Contraponto: A precarização do trabalho é uma preocupação, com muitos motociclistas expostos a riscos sem garantias trabalhistas e previdenciárias adequadas ou totalmente inexistentes. O combate à indústria do fumo que também gerava milhares de empregos, melhorou, e muito, a qualidade de vida do brasileiro.
Ação Recomendada: Promover políticas de emprego que ofereçam segurança e estabilidade, incentivando o emprego formal e o treinamento em setores de transporte público. Devemos lutar por inciativas de capacitação profissional e não lançar nossos jovens em empregos que colocam em risco suas vidas e a dos passageiros.

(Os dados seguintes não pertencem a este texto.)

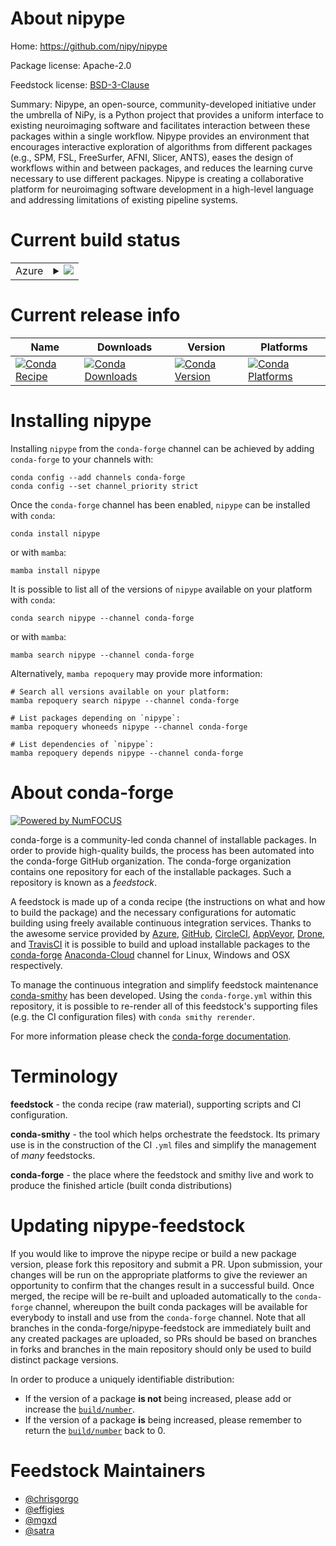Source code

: About nipype
============

Home: https://github.com/nipy/nipype

Package license: Apache-2.0

Feedstock license: [BSD-3-Clause](https://github.com/conda-forge/nipype-feedstock/blob/main/LICENSE.txt)

Summary: Nipype, an open-source, community-developed initiative under the umbrella of NiPy, is a Python project that provides a uniform interface to existing neuroimaging software and facilitates interaction between these packages within a single workflow. Nipype provides an environment that encourages interactive exploration of algorithms from different packages (e.g., SPM, FSL, FreeSurfer, AFNI, Slicer, ANTS), eases the design of workflows within and between packages, and reduces the learning curve necessary to use different packages. Nipype is creating a collaborative platform for neuroimaging software development in a high-level language and addressing limitations of existing pipeline systems.

Current build status
====================


<table>
    
  <tr>
    <td>Azure</td>
    <td>
      <details>
        <summary>
          <a href="https://dev.azure.com/conda-forge/feedstock-builds/_build/latest?definitionId=4936&branchName=main">
            <img src="https://dev.azure.com/conda-forge/feedstock-builds/_apis/build/status/nipype-feedstock?branchName=main">
          </a>
        </summary>
        <table>
          <thead><tr><th>Variant</th><th>Status</th></tr></thead>
          <tbody><tr>
              <td>linux_64_python3.10.____cpython</td>
              <td>
                <a href="https://dev.azure.com/conda-forge/feedstock-builds/_build/latest?definitionId=4936&branchName=main">
                  <img src="https://dev.azure.com/conda-forge/feedstock-builds/_apis/build/status/nipype-feedstock?branchName=main&jobName=linux&configuration=linux%20linux_64_python3.10.____cpython" alt="variant">
                </a>
              </td>
            </tr><tr>
              <td>linux_64_python3.11.____cpython</td>
              <td>
                <a href="https://dev.azure.com/conda-forge/feedstock-builds/_build/latest?definitionId=4936&branchName=main">
                  <img src="https://dev.azure.com/conda-forge/feedstock-builds/_apis/build/status/nipype-feedstock?branchName=main&jobName=linux&configuration=linux%20linux_64_python3.11.____cpython" alt="variant">
                </a>
              </td>
            </tr><tr>
              <td>linux_64_python3.8.____cpython</td>
              <td>
                <a href="https://dev.azure.com/conda-forge/feedstock-builds/_build/latest?definitionId=4936&branchName=main">
                  <img src="https://dev.azure.com/conda-forge/feedstock-builds/_apis/build/status/nipype-feedstock?branchName=main&jobName=linux&configuration=linux%20linux_64_python3.8.____cpython" alt="variant">
                </a>
              </td>
            </tr><tr>
              <td>linux_64_python3.9.____cpython</td>
              <td>
                <a href="https://dev.azure.com/conda-forge/feedstock-builds/_build/latest?definitionId=4936&branchName=main">
                  <img src="https://dev.azure.com/conda-forge/feedstock-builds/_apis/build/status/nipype-feedstock?branchName=main&jobName=linux&configuration=linux%20linux_64_python3.9.____cpython" alt="variant">
                </a>
              </td>
            </tr><tr>
              <td>osx_64_python3.10.____cpython</td>
              <td>
                <a href="https://dev.azure.com/conda-forge/feedstock-builds/_build/latest?definitionId=4936&branchName=main">
                  <img src="https://dev.azure.com/conda-forge/feedstock-builds/_apis/build/status/nipype-feedstock?branchName=main&jobName=osx&configuration=osx%20osx_64_python3.10.____cpython" alt="variant">
                </a>
              </td>
            </tr><tr>
              <td>osx_64_python3.11.____cpython</td>
              <td>
                <a href="https://dev.azure.com/conda-forge/feedstock-builds/_build/latest?definitionId=4936&branchName=main">
                  <img src="https://dev.azure.com/conda-forge/feedstock-builds/_apis/build/status/nipype-feedstock?branchName=main&jobName=osx&configuration=osx%20osx_64_python3.11.____cpython" alt="variant">
                </a>
              </td>
            </tr><tr>
              <td>osx_64_python3.8.____cpython</td>
              <td>
                <a href="https://dev.azure.com/conda-forge/feedstock-builds/_build/latest?definitionId=4936&branchName=main">
                  <img src="https://dev.azure.com/conda-forge/feedstock-builds/_apis/build/status/nipype-feedstock?branchName=main&jobName=osx&configuration=osx%20osx_64_python3.8.____cpython" alt="variant">
                </a>
              </td>
            </tr><tr>
              <td>osx_64_python3.9.____cpython</td>
              <td>
                <a href="https://dev.azure.com/conda-forge/feedstock-builds/_build/latest?definitionId=4936&branchName=main">
                  <img src="https://dev.azure.com/conda-forge/feedstock-builds/_apis/build/status/nipype-feedstock?branchName=main&jobName=osx&configuration=osx%20osx_64_python3.9.____cpython" alt="variant">
                </a>
              </td>
            </tr><tr>
              <td>win_64_python3.10.____cpython</td>
              <td>
                <a href="https://dev.azure.com/conda-forge/feedstock-builds/_build/latest?definitionId=4936&branchName=main">
                  <img src="https://dev.azure.com/conda-forge/feedstock-builds/_apis/build/status/nipype-feedstock?branchName=main&jobName=win&configuration=win%20win_64_python3.10.____cpython" alt="variant">
                </a>
              </td>
            </tr><tr>
              <td>win_64_python3.11.____cpython</td>
              <td>
                <a href="https://dev.azure.com/conda-forge/feedstock-builds/_build/latest?definitionId=4936&branchName=main">
                  <img src="https://dev.azure.com/conda-forge/feedstock-builds/_apis/build/status/nipype-feedstock?branchName=main&jobName=win&configuration=win%20win_64_python3.11.____cpython" alt="variant">
                </a>
              </td>
            </tr><tr>
              <td>win_64_python3.8.____cpython</td>
              <td>
                <a href="https://dev.azure.com/conda-forge/feedstock-builds/_build/latest?definitionId=4936&branchName=main">
                  <img src="https://dev.azure.com/conda-forge/feedstock-builds/_apis/build/status/nipype-feedstock?branchName=main&jobName=win&configuration=win%20win_64_python3.8.____cpython" alt="variant">
                </a>
              </td>
            </tr><tr>
              <td>win_64_python3.9.____cpython</td>
              <td>
                <a href="https://dev.azure.com/conda-forge/feedstock-builds/_build/latest?definitionId=4936&branchName=main">
                  <img src="https://dev.azure.com/conda-forge/feedstock-builds/_apis/build/status/nipype-feedstock?branchName=main&jobName=win&configuration=win%20win_64_python3.9.____cpython" alt="variant">
                </a>
              </td>
            </tr>
          </tbody>
        </table>
      </details>
    </td>
  </tr>
</table>

Current release info
====================

| Name | Downloads | Version | Platforms |
| --- | --- | --- | --- |
| [![Conda Recipe](https://img.shields.io/badge/recipe-nipype-green.svg)](https://anaconda.org/conda-forge/nipype) | [![Conda Downloads](https://img.shields.io/conda/dn/conda-forge/nipype.svg)](https://anaconda.org/conda-forge/nipype) | [![Conda Version](https://img.shields.io/conda/vn/conda-forge/nipype.svg)](https://anaconda.org/conda-forge/nipype) | [![Conda Platforms](https://img.shields.io/conda/pn/conda-forge/nipype.svg)](https://anaconda.org/conda-forge/nipype) |

Installing nipype
=================

Installing `nipype` from the `conda-forge` channel can be achieved by adding `conda-forge` to your channels with:

```
conda config --add channels conda-forge
conda config --set channel_priority strict
```

Once the `conda-forge` channel has been enabled, `nipype` can be installed with `conda`:

```
conda install nipype
```

or with `mamba`:

```
mamba install nipype
```

It is possible to list all of the versions of `nipype` available on your platform with `conda`:

```
conda search nipype --channel conda-forge
```

or with `mamba`:

```
mamba search nipype --channel conda-forge
```

Alternatively, `mamba repoquery` may provide more information:

```
# Search all versions available on your platform:
mamba repoquery search nipype --channel conda-forge

# List packages depending on `nipype`:
mamba repoquery whoneeds nipype --channel conda-forge

# List dependencies of `nipype`:
mamba repoquery depends nipype --channel conda-forge
```


About conda-forge
=================

[![Powered by
NumFOCUS](https://img.shields.io/badge/powered%20by-NumFOCUS-orange.svg?style=flat&colorA=E1523D&colorB=007D8A)](https://numfocus.org)

conda-forge is a community-led conda channel of installable packages.
In order to provide high-quality builds, the process has been automated into the
conda-forge GitHub organization. The conda-forge organization contains one repository
for each of the installable packages. Such a repository is known as a *feedstock*.

A feedstock is made up of a conda recipe (the instructions on what and how to build
the package) and the necessary configurations for automatic building using freely
available continuous integration services. Thanks to the awesome service provided by
[Azure](https://azure.microsoft.com/en-us/services/devops/), [GitHub](https://github.com/),
[CircleCI](https://circleci.com/), [AppVeyor](https://www.appveyor.com/),
[Drone](https://cloud.drone.io/welcome), and [TravisCI](https://travis-ci.com/)
it is possible to build and upload installable packages to the
[conda-forge](https://anaconda.org/conda-forge) [Anaconda-Cloud](https://anaconda.org/)
channel for Linux, Windows and OSX respectively.

To manage the continuous integration and simplify feedstock maintenance
[conda-smithy](https://github.com/conda-forge/conda-smithy) has been developed.
Using the ``conda-forge.yml`` within this repository, it is possible to re-render all of
this feedstock's supporting files (e.g. the CI configuration files) with ``conda smithy rerender``.

For more information please check the [conda-forge documentation](https://conda-forge.org/docs/).

Terminology
===========

**feedstock** - the conda recipe (raw material), supporting scripts and CI configuration.

**conda-smithy** - the tool which helps orchestrate the feedstock.
                   Its primary use is in the construction of the CI ``.yml`` files
                   and simplify the management of *many* feedstocks.

**conda-forge** - the place where the feedstock and smithy live and work to
                  produce the finished article (built conda distributions)


Updating nipype-feedstock
=========================

If you would like to improve the nipype recipe or build a new
package version, please fork this repository and submit a PR. Upon submission,
your changes will be run on the appropriate platforms to give the reviewer an
opportunity to confirm that the changes result in a successful build. Once
merged, the recipe will be re-built and uploaded automatically to the
`conda-forge` channel, whereupon the built conda packages will be available for
everybody to install and use from the `conda-forge` channel.
Note that all branches in the conda-forge/nipype-feedstock are
immediately built and any created packages are uploaded, so PRs should be based
on branches in forks and branches in the main repository should only be used to
build distinct package versions.

In order to produce a uniquely identifiable distribution:
 * If the version of a package **is not** being increased, please add or increase
   the [``build/number``](https://docs.conda.io/projects/conda-build/en/latest/resources/define-metadata.html#build-number-and-string).
 * If the version of a package **is** being increased, please remember to return
   the [``build/number``](https://docs.conda.io/projects/conda-build/en/latest/resources/define-metadata.html#build-number-and-string)
   back to 0.

Feedstock Maintainers
=====================

* [@chrisgorgo](https://github.com/chrisgorgo/)
* [@effigies](https://github.com/effigies/)
* [@mgxd](https://github.com/mgxd/)
* [@satra](https://github.com/satra/)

Argumento da Uber: O mototáxi é utilizado por classes econômicas mais baixas, promovendo inclusão.
Contraponto: A verdadeira inclusão vem do acesso equitativo a um transporte público de qualidade, que não discrimine pela capacidade de pagar. O uso do mototáxi, quando ocorre, não é em busca de tarifa mais baixa. O morador da periferia busca reduzir seu tempo de viagem até terminal de ônibus ou estação de trem ou metrô.
Ação Recomendada: Aumentar o investimento em transporte público conectado e eficiente, com integração tarifária.
Conclusão
O mototáxi, apesar de suas aparentes vantagens, não é uma solução adequada para os desafios da mobilidade em nossas cidades. Gestores públicos, operadores de transporte e a sociedade civil devem trabalhar juntos para promover alternativas mais seguras, eficientes e sustentáveis, garantindo uma mobilidade urbana que beneficie a todos.
O embate jurídico é necessário, mas não suficiente. O embate deve se dar nas ruas por onde milhões de cidadãos se deslocam diariamente. Ou aprimoramos o atendimento nas periferias ou nenhum esforço de caráter jurídico será suficiente para impedir este retrocesso lamentável.
Jurandir Fernandes foi secretário de Transportes de Campinas e secretário de Estado dos Transportes Metropolitanos (SP). Presidiu a Emdec (Campinas), a Emplasa (São Paulo), o Denatran (Brasília) e os Conselhos de Administração do Metrô-SP, CPTM e EMTU-SP. Coordena o Grupo de Mobilidade do Sindicato dos Engenheiros de São Paulo. É membro do Conselho Internacional do Centro Paulista de Estudos da Transição Energética (Unicamp) e do Conselho da Frente Parlamentar pelos Centros Urbanos (Brasília). É vice-presidente honorário da UITP (Bruxelas).